Portfolio view: It still isn’t totally clear to us that Europe is set up to succeed at leading edge manufacturing, and it does open up the potential for market inefficiencies, but – in the short-mid term – it will be good for tool orders and our semicap equipment spend, and tech sovereignty continues to be a feature of semicapital equipment conference calls and order books. STMicro also announced a JV with China based Sanan Optoelectronics to build out Silicon Carbide capacity in China at a ~$3bn cost (to meet the rising demand for electric vehicles, where SiC is a key technology). Again, power semis and advanced materials remain one of the key drivers of semicap strength this year.
China EV shift continues
- China EV subsidies are back – with the state council extending EV purchase tax exemption, which was previously set to end by 2023.
- Relatedly, China auto sales numbers for May continued their robust trend, increasing 7.3% qtr/qtr, with EV sales increased 10.5% qtr/qtr, with 33% penetration, up from 32% in April (China continuing to lead the way in EV adoption).
- More than 40 brands in China have cut prices (with Tesla the most obvious)
- Autos are really one of the few bright spots in more broadly damp China economic data..
- Auto strength stood out within the broadly weak export data too: total vehicle exports hit a new monthly record of $9bn.
Portfolio view: the shift from combustion to electric vehicles continues to play out, supported by subsidies/incentives and regulation/emissions targets worldwide and it continues to drive our thesis around auto semiconductors. The semiconductor content increases significantly in an EV (particularly around the power train). We continue to hold Infineon and NXP where we see their autos businesses remaining largely sold out into 2023.
Gaming – big titles driving demand in a weak market
- Activision Blizzard (owned) issued a press release that the new Diablo game Diablo IV has become the fastest-selling game of all time, with Blizzard’s highest pre-launch unit sales ever on both console and PC. In the four days since early access started on June 1, Diablo IV has been played for 93 million hours, or over 10,000 years – the equivalent playing 24 hours a day since the beginning of human civilization.
- Elsewhere, UK May gaming sales comps are getting easier. We saw the first up month for a very long time in the UK gaming market in May up 30% yr/yr. The growth was mainly driven by easy comps and a really successful launch by Nintendo (owned) of The Legend of Zelda. The launch of the PS4 versions of Hogwarts Legacy released in May also helped boost overall software sales
- GSD data shows that over 2.17 million physical and digital games were sold in the UK in May.

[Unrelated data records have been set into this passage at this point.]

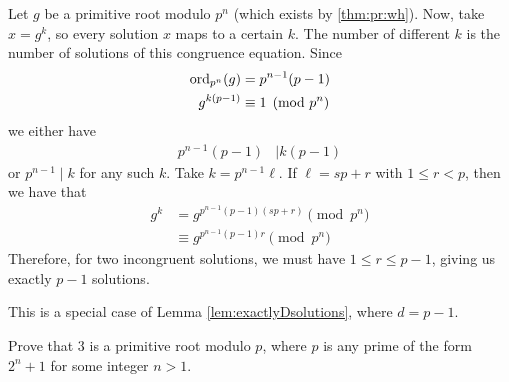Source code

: \begin{solution}[1]
	Let $g$ be a primitive root modulo $p^n$ (which exists by \autoref{thm:pr:wh}). Now, take $x=g^k$, so every solution $x$ maps to a certain $k$. The number of different $k$ is the number of solutions of this congruence equation. Since
		\begin{align*}
			\operatorname{ord}_{p^n}(g)
				& =p^{n-1}(p-1)\\
			g^{k(p-1)}
				& \equiv1\pmod{p^n}
		\end{align*}
	we either have
		\begin{align*}
			p^{n-1}(p-1)
				& \mid k(p-1)
		\end{align*}
	or $p^{n-1} \mid k$ for any such $k$. Take $k=p^{n-1}\ell$. If $\ell=sp+r$ with $1\leq r<p$, then we have that
		\begin{align*}
			g^k
				& =g^{p^{n-1}(p-1)(sp+r)}\pmod{p^{n}}\\
				& \equiv g^{p^{n-1}(p-1)r}\pmod{p^n}
		\end{align*}
	Therefore, for two incongruent solutions, we must have $1\leq r\leq p-1$, giving us exactly $p-1$ solutions.
\end{solution}

\begin{solution}[2]
	This is a special case of Lemma \ref{lem:exactlyDsolutions}, where $d=p-1$.
\end{solution}

\begin{problem}
	Prove that $3$ is a primitive root modulo $p$, where $p$ is any prime of the form $2^n+1$ for some integer $n>1$.
\end{problem}

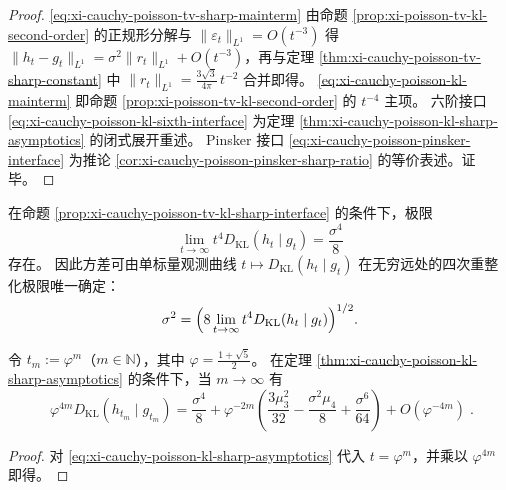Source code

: \begin{proof}
\eqref{eq:xi-cauchy-poisson-tv-sharp-mainterm} 由命题 \ref{prop:xi-poisson-tv-kl-second-order} 的正规形分解与 \(\|\varepsilon_t\|_{L^1}=O(t^{-3})\) 得
\(
\|h_t-g_t\|_{L^1}=\sigma^2\|r_t\|_{L^1}+O(t^{-3})
\)，再与定理 \ref{thm:xi-cauchy-poisson-tv-sharp-constant} 中 \(\|r_t\|_{L^1}=\frac{3\sqrt3}{4\pi}\,t^{-2}\) 合并即得。
\eqref{eq:xi-cauchy-poisson-kl-mainterm} 即命题 \ref{prop:xi-poisson-tv-kl-second-order} 的 \(t^{-4}\) 主项。
六阶接口 \eqref{eq:xi-cauchy-poisson-kl-sixth-interface} 为定理 \ref{thm:xi-cauchy-poisson-kl-sharp-asymptotics} 的闭式展开重述。
Pinsker 接口 \eqref{eq:xi-cauchy-poisson-pinsker-interface} 为推论 \ref{cor:xi-cauchy-poisson-pinsker-sharp-ratio} 的等价表述。证毕。
\end{proof}

\begin{corollary}[四次重整化极限的方差可识别性]\label{cor:xi-cauchy-poisson-kl-variance-readout}
在命题 \ref{prop:xi-cauchy-poisson-tv-kl-sharp-interface} 的条件下，极限
\[
\lim_{t\to\infty} t^4 D_{\mathrm{KL}}(h_t\mid g_t)=\frac{\sigma^4}{8}
\]
存在。
因此方差可由单标量观测曲线 \(t\mapsto D_{\mathrm{KL}}(h_t\mid g_t)\) 在无穷远处的四次重整化极限唯一确定：
\[
\sigma^2=\Bigl(8\lim_{t\to\infty} t^4 D_{\mathrm{KL}}(h_t\mid g_t)\Bigr)^{1/2}.
\]
\end{corollary}

\begin{corollary}[黄金比尺度链上的四次重整化展开]\label{cor:xi-cauchy-poisson-kl-golden-scale}
令 \(t_m:=\varphi^m\)（\(m\in\mathbb N\)），其中 \(\varphi=\frac{1+\sqrt5}{2}\)。
在定理 \ref{thm:xi-cauchy-poisson-kl-sharp-asymptotics} 的条件下，当 \(m\to\infty\) 有
\begin{equation}\label{eq:xi-cauchy-poisson-kl-golden-scale}
\boxed{\;
\varphi^{4m}D_{\mathrm{KL}}(h_{t_m}\mid g_{t_m})
=\frac{\sigma^4}{8}
+\varphi^{-2m}\left(
\frac{3\mu_3^2}{32}-\frac{\sigma^2\mu_4}{8}+\frac{\sigma^6}{64}
\right)
+O(\varphi^{-4m})\; }.
\end{equation}
\end{corollary}
\begin{proof}
对 \eqref{eq:xi-cauchy-poisson-kl-sharp-asymptotics} 代入 \(t=\varphi^m\)，并乘以 \(\varphi^{4m}\) 即得。
\end{proof}

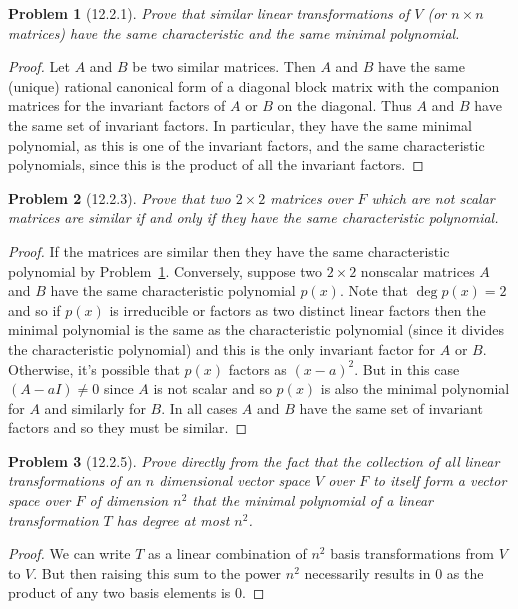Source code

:\documentclass{article}
\newtheorem{problem}{Problem}
\begin{document}

\begin{problem}[12.2.1]
\label{similar}
Prove that similar linear transformations of $V$ (or $n \times n$ matrices) have the same characteristic and the same minimal polynomial.
\end{problem}
\begin{proof}
Let $A$ and $B$ be two similar matrices. Then $A$ and $B$ have the same (unique) rational canonical form of a diagonal block matrix with the companion matrices for the invariant factors of $A$ or $B$ on the diagonal. Thus $A$ and $B$ have the same set of invariant factors. In particular, they have the same minimal polynomial, as this is one of the invariant factors, and the same characteristic polynomials, since this is the product of all the invariant factors.
\end{proof}

\begin{problem}[12.2.3]
Prove that two $2 \times 2$ matrices over $F$ which are not scalar matrices are similar if and only if they have the same characteristic polynomial.
\end{problem}
\begin{proof}
If the matrices are similar then they have the same characteristic polynomial by Problem~\ref{similar}. Conversely, suppose two $2 \times 2$ nonscalar matrices $A$ and $B$ have the same characteristic polynomial $p(x)$. Note that $\deg p(x) = 2$ and so if $p(x)$ is irreducible or factors as two distinct linear factors then the minimal polynomial is the same as the characteristic polynomial (since it divides the characteristic polynomial) and this is the only invariant factor for $A$ or $B$. Otherwise, it's possible that $p(x)$ factors as $(x-a)^2$. But in this case $(A-aI) \neq 0$ since $A$ is not scalar and so $p(x)$ is also the minimal polynomial for $A$ and similarly for $B$. In all cases $A$ and $B$ have the same set of invariant factors and so they must be similar.
\end{proof}

\begin{problem}[12.2.5]
Prove directly from the fact that the collection of \emph{all} linear transformations of an $n$ dimensional vector space $V$ over $F$ to itself form a vector space over $F$ of dimension $n^2$ that the minimal polynomial of a linear transformation $T$ has degree at most $n^2$.
\end{problem}
\begin{proof}
We can write $T$ as a linear combination of $n^2$ basis transformations from $V$ to $V$. But then raising this sum to the power $n^2$ necessarily results in $0$ as the product of any two basis elements is $0$.
\end{proof}
\end{document}
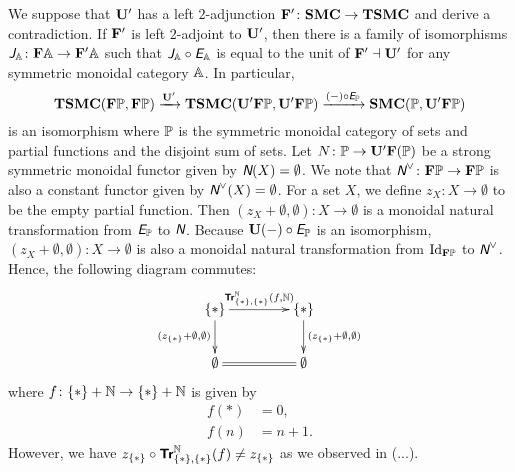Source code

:We suppose that $\mathbf{U}'$ has a left $2$-adjunction $\mathbf{F}' \colon \mathbf{SMC}
\to \mathbf{TSMC}$ and derive a contradiction. If $\mathbf{F}'$ is left
$2$-adjoint to $\mathbf{U}'$, then there is a family of isomorphisms
$\textit{\textsf{J}}_{\mathbb{A}} \colon \mathbf{F}\mathbb{A} \to \mathbf{F}'\mathbb{A}$ such that
$\textit{\textsf{J}}_{\mathbb{A}} \circ \textit{\textsf{E}}_{\mathbb{A}}$ is equal to the unit
of $\mathbf{F}' \dashv \mathbf{U}'$ for any symmetric monoidal category
$\mathbb{A}$. In particular,
\begin{equation*}
  \mathbf{TSMC}(\mathbf{F}\mathbb{P},\mathbf{F}\mathbb{P}) \xrightarrow{\mathbf{U}'}
  \mathbf{TSMC}(\mathbf{U}'\mathbf{F}\mathbb{P},\mathbf{U}'\mathbf{F}\mathbb{P}) \xrightarrow{(-) \circ \textit{\textsf{E}}_{\mathbb{\mathbb{P}}}}
  \mathbf{SMC}(\mathbb{P},\mathbf{U}'\mathbf{F}\mathbb{P})
\end{equation*}
is an isomorphism where $\mathbb{P}$ is the symmetric monoidal category of
sets and partial functions and the disjoint sum of sets. Let $N
\colon \mathbb{P} \to \mathbf{U}'\mathbf{F}(\mathbb{P})$ be a strong symmetric monoidal functor
given by $\textit{\textsf{N}}(X) = \emptyset$. We note that $\textit{\textsf{N}}^{\vee} \colon \mathbf{F}\mathbb{P}
\to \mathbf{F}\mathbb{P}$ is also a constant functor given by $\textit{\textsf{N}}^{\vee}(X) =
\emptyset$. For a set $X$, we define $z_{X} \colon X \to
\emptyset$ to be the empty partial function. Then $(z_{X} +
\emptyset,\emptyset) \colon X \to \emptyset$ is a monoidal natural
transformation from $\textit{\textsf{E}}_{\mathbb{\mathbb{P}}}$ to $\textit{\textsf{N}}$. Because $\mathbf{U}(-) \circ
\textit{\textsf{E}}_{\mathbb{\mathbb{P}}}$ is an isomorphism, $(z_{X} + \emptyset,\emptyset)
\colon X \to \emptyset$ is also a monoidal natural transformation
from $\mbox{Id}_{\mathbf{F}\mathbb{P}}$ to $\textit{\textsf{N}}^{\vee}$. Hence, the following diagram
commutes:
\begin{equation*}
  \xymatrix@C=15mm{
    \{\ast\} \ar[r]^{\Tr{\NN}_{\{\ast\},\{\ast\}}(f,\NN)}
    \ar[d]_{(z_{\{\ast\}} + \emptyset,\emptyset)} &
    \{\ast\} \ar[d]^{(z_{\{\ast\}} + \emptyset,\emptyset)} \\
    \emptyset \ar@{=}[r] &
    \emptyset
  }
\end{equation*}
where $f \colon \{\ast\} + \mathbb N \to \{\ast\} + \mathbb N$ is given by
\begin{align*}
  f(\ast) &= 0, \\
  f(n) &= n+1.
\end{align*}
However, we have $z_{\{\ast\}} \circ {\normalfont\textsf{\textbf{Tr}}}^{\mathbb N}_{\{\ast\},\{\ast\}}(f) \neq z_{\{\ast\}}$
as we observed in (...).
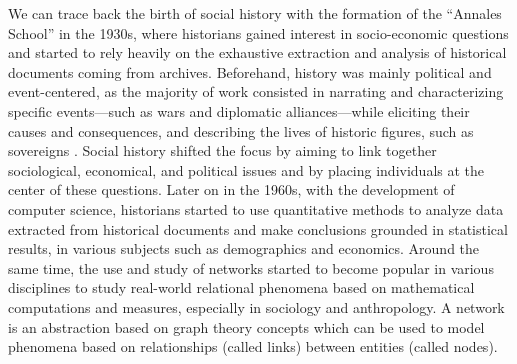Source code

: We can trace back the birth of social history with the formation of the ``Annales School'' in the 1930s, where historians gained interest in socio-economic questions and started to rely heavily on the exhaustive extraction and analysis of historical documents coming from archives\cite{blochApologiePourHistoire1949, prost2014}.
Beforehand, history was mainly political and event-centered, as the majority of work consisted in narrating and characterizing specific events---such as wars and diplomatic alliances---while eliciting their causes and consequences, and describing the lives of historic figures, such as sovereigns \cite{prost2014}.
Social history shifted the focus by aiming to link together sociological, economical, and political issues and by placing individuals at the center of these questions\cite{tilly1984retrieving}.
Later on in the 1960s, with the development of computer science, historians started to use quantitative methods to analyze data extracted from historical documents and make conclusions grounded in statistical results, in various subjects such as demographics\cite{henryRegistresParoissiauxHistoire1956} and economics\cite{goldinCliometricsNobel1995}.
Around the same time, the use and study of networks started to become popular in various disciplines to study real-world relational phenomena based on mathematical computations and measures, especially in sociology and anthropology\cite{cConceptUseSocial1969}.
A network is an abstraction based on graph theory concepts which can be used to model phenomena based on relationships (called links) between entities (called nodes).

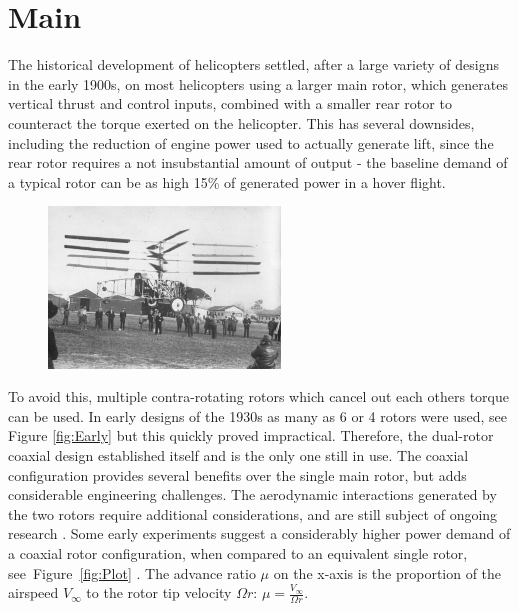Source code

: \documentclass[11pt, a4paper]{scrartcl}
\begin{document}
\section{Main\label{Main}}
The historical development of helicopters settled, after a large variety of designs in the early 1900s, on most helicopters using a larger main rotor, which generates vertical thrust and control inputs, combined with a smaller rear rotor to counteract the torque exerted on the helicopter. This has several downsides, including the reduction of engine power used to actually generate lift, since the rear rotor requires a not insubstantial amount of output - the baseline demand of a typical rotor can be as high 15\% of generated power in a hover flight.\cite{dries-2003} 
\begin{figure}
    {\includegraphics[width=0.55\textwidth]{Early_Coaxial.jpg}}
\end{figure}
To avoid this, multiple contra-rotating rotors which cancel out each others torque can be used. In early designs of the 1930s as many as 6 or 4 rotors were used, see Figure \ref{fig:Early}\cite{Pescara-1930} but this quickly proved impractical.
Therefore, the dual-rotor coaxial design established itself and is the only one still in use. The coaxial configuration provides several benefits over the single main rotor, but adds considerable engineering challenges. The aerodynamic interactions generated by the two rotors require additional considerations, and are still subject of ongoing research \cite{Richard-2010}. Some early experiments suggest a considerably higher power demand of a coaxial rotor configuration, when compared to an equivalent single rotor, \mbox{see Figure \ref{fig:Plot}} \cite{leishman-2000}. The advance ratio $\mu$ on the x-axis is the proportion of the airspeed $V_\infty$ to the rotor tip velocity $\Omega r$:
\begin{math}
    \mu = \frac{V_\infty}{\Omega r}
\end{math}. 
\end{document}
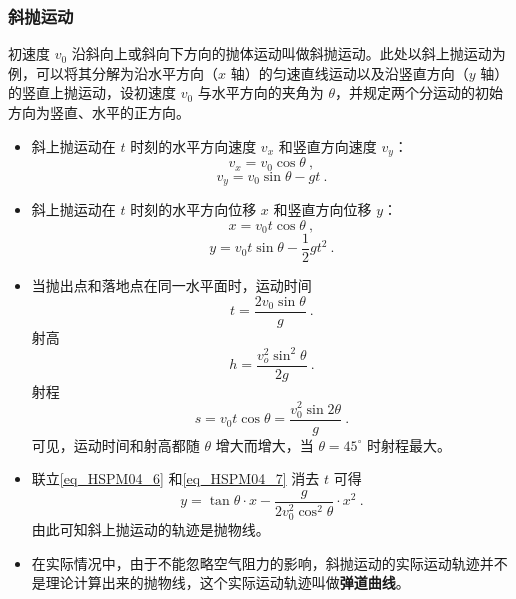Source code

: \subsubsection{斜抛运动}

初速度 $v_0$ 沿斜向上或斜向下方向的抛体运动叫做斜抛运动。此处以斜上抛运动为例，可以将其分解为沿水平方向（$x$ 轴）的匀速直线运动以及沿竖直方向（$y$ 轴）的竖直上抛运动，设初速度 $v_0$ 与水平方向的夹角为 $\theta$，并规定两个分运动的初始方向为竖直、水平的正方向。

\begin{itemize}
\item 斜上抛运动在 $t$ 时刻的水平方向速度 $v_x$ 和竖直方向速度 $v_y$：
\begin{equation}
v_x=v_0\cos\theta~,
\end{equation}
\begin{equation}
v_y=v_0\sin\theta-gt~.
\end{equation}

\item 斜上抛运动在 $t$ 时刻的水平方向位移 $x$ 和竖直方向位移 $y$：
\begin{equation}\label{eq_HSPM04_6}
x=v_0t\cos\theta~,
\end{equation}
\begin{equation}\label{eq_HSPM04_7}
y= v_0t\sin\theta-\frac12 gt^2~.
\end{equation}

\item 当抛出点和落地点在同一水平面时，运动时间
\begin{equation}
t=\frac{2v_0\sin\theta}{g}~.
\end{equation}
射高
\begin{equation}
h=\frac{v_o^2\sin^2\theta}{2g}~.
\end{equation}
射程
\begin{equation}
s=v_0t\cos\theta=\frac{v_0^2\sin{2\theta}}{g}~.
\end{equation}
可见，运动时间和射高都随 $\theta$ 增大而增大，当 $\theta=45^\circ$ 时射程最大。

\item 联立\autoref{eq_HSPM04_6} 和\autoref{eq_HSPM04_7} 消去 $t$ 可得
\begin{equation}
y=\tan\theta\cdot x-\frac{g}{2v_0^2\cos^2\theta}\cdot x^2~.
\end{equation}
由此可知斜上抛运动的轨迹是抛物线。

\item 在实际情况中，由于不能忽略空气阻力的影响，斜抛运动的实际运动轨迹并不是理论计算出来的抛物线，这个实际运动轨迹叫做\textbf{弹道曲线}。
\end{itemize}
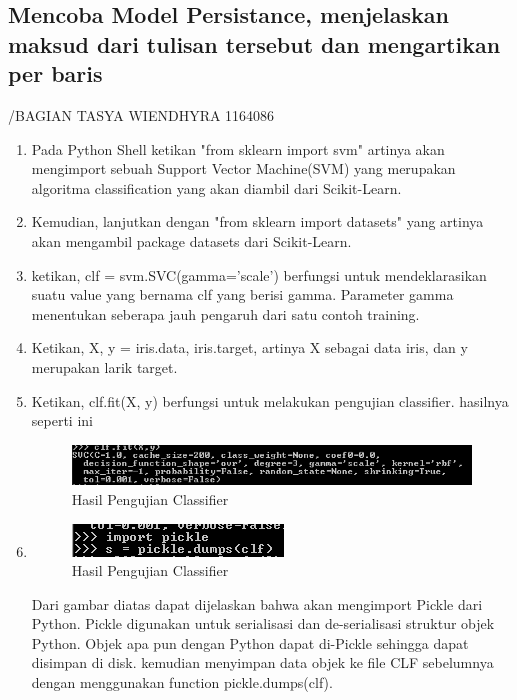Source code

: \subsection{Mencoba Model Persistance, menjelaskan maksud dari tulisan tersebut dan mengartikan per baris} /BAGIAN TASYA WIENDHYRA 1164086
\begin{enumerate}
\item
Pada Python Shell ketikan "from sklearn import svm" artinya akan mengimport sebuah Support Vector Machine(SVM) yang merupakan algoritma classification yang akan diambil dari Scikit-Learn.
\item
Kemudian, lanjutkan dengan "from sklearn import datasets" yang artinya akan mengambil package datasets dari Scikit-Learn.
\item
ketikan, clf = svm.SVC(gamma='scale') berfungsi untuk mendeklarasikan suatu value yang bernama clf yang berisi gamma. Parameter gamma menentukan seberapa jauh pengaruh dari satu contoh training.
\item
Ketikan, X, y = iris.data, iris.target, artinya X sebagai data iris, dan y merupakan larik target.
\item
Ketikan, clf.fit(X, y) berfungsi untuk melakukan pengujian classifier. hasilnya seperti ini
\begin{figure}
	\begin{center}
   	 \includegraphics[scale=1]{figures/tasya7.png}
   	 \caption{Hasil Pengujian Classifier}	
	\end{center}
\end{figure}
\item
\begin{figure}
	\begin{center}
   	 \includegraphics[scale=1]{figures/tasya8.png}
   	 \caption{Hasil Pengujian Classifier}	
	\end{center}
\end{figure}
Dari gambar diatas dapat dijelaskan bahwa akan mengimport Pickle dari Python. Pickle digunakan untuk serialisasi dan de-serialisasi struktur objek Python. Objek apa pun dengan Python dapat di-Pickle sehingga dapat disimpan di disk. kemudian menyimpan data objek ke file CLF sebelumnya dengan menggunakan function pickle.dumps(clf).

\end{enumerate}
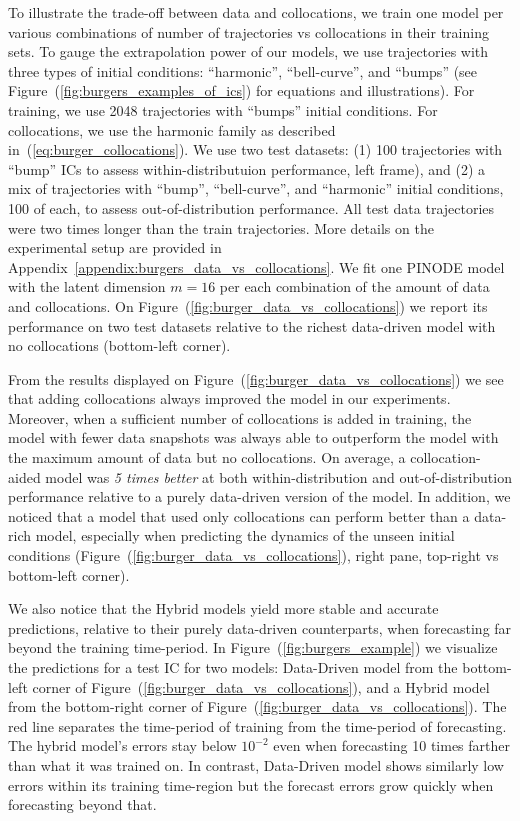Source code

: To illustrate the trade-off between data and collocations, we train one model per various combinations of number of trajectories vs collocations in their training sets. To gauge the extrapolation power of our models, we use trajectories with three types of initial conditions: ``harmonic'', ``bell-curve'', and ``bumps'' (see Figure~(\ref{fig:burgers_examples_of_ics}) for equations and illustrations). For training, we use 2048 trajectories with ``bumps'' initial conditions. For collocations, we use the harmonic family as described in~(\ref{eq:burger_collocations}). We use two test datasets: (1) 100 trajectories with ``bump'' ICs to assess within-distributuion performance, left frame), and (2) a mix of trajectories with ``bump'', ``bell-curve'', and ``harmonic'' initial conditions, 100 of each, to assess out-of-distribution performance. All test data trajectories were two times longer than the train trajectories. More details on the experimental setup are provided in Appendix~\ref{appendix:burgers_data_vs_collocations}. We fit one PINODE model with the latent dimension $m = 16$ per each combination of the amount of data and collocations. On Figure~(\ref{fig:burger_data_vs_collocations}) we report its performance on two test datasets relative to the richest data-driven model with no collocations (bottom-left corner). 

From the results displayed on Figure~(\ref{fig:burger_data_vs_collocations}) we see that adding collocations always improved the model in our experiments.  Moreover, when a sufficient number of collocations is added in training, the model with fewer data snapshots was always able to outperform the model with the maximum amount of data but no collocations. On average, a collocation-aided model was \textit{5 times better} at both within-distribution and out-of-distribution performance relative to a purely data-driven version of the model. In addition, we noticed that a model that used only collocations can perform better than a data-rich model, especially when predicting the dynamics of the unseen initial conditions (Figure~(\ref{fig:burger_data_vs_collocations}), right pane, top-right vs bottom-left corner). 

We also notice that the Hybrid models yield more stable and accurate predictions, relative to their purely data-driven counterparts, when forecasting far beyond the training time-period. In Figure~(\ref{fig:burgers_example}) we visualize the predictions for a test IC for two models: Data-Driven model from the bottom-left corner of Figure~(\ref{fig:burger_data_vs_collocations}), and a Hybrid model from the bottom-right corner of Figure~(\ref{fig:burger_data_vs_collocations}). The red line separates the time-period of training from the time-period of forecasting. The hybrid model's errors stay below $10^{-2}$ even when forecasting 10 times farther than what it was trained on. In contrast, Data-Driven model shows similarly low errors within its training time-region but the forecast errors grow quickly when forecasting beyond that.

Portfolio view: comparison numbers are now becoming easier post covid but the game developers need strong releases as sales are very concentrated towards the big-name franchises, which is still where we prefer to be exposed. We own Activision, which has a number of key games with very strong franchises like Diablo – it is almost only Take Two with GTA and Red Redemption that can come close in size.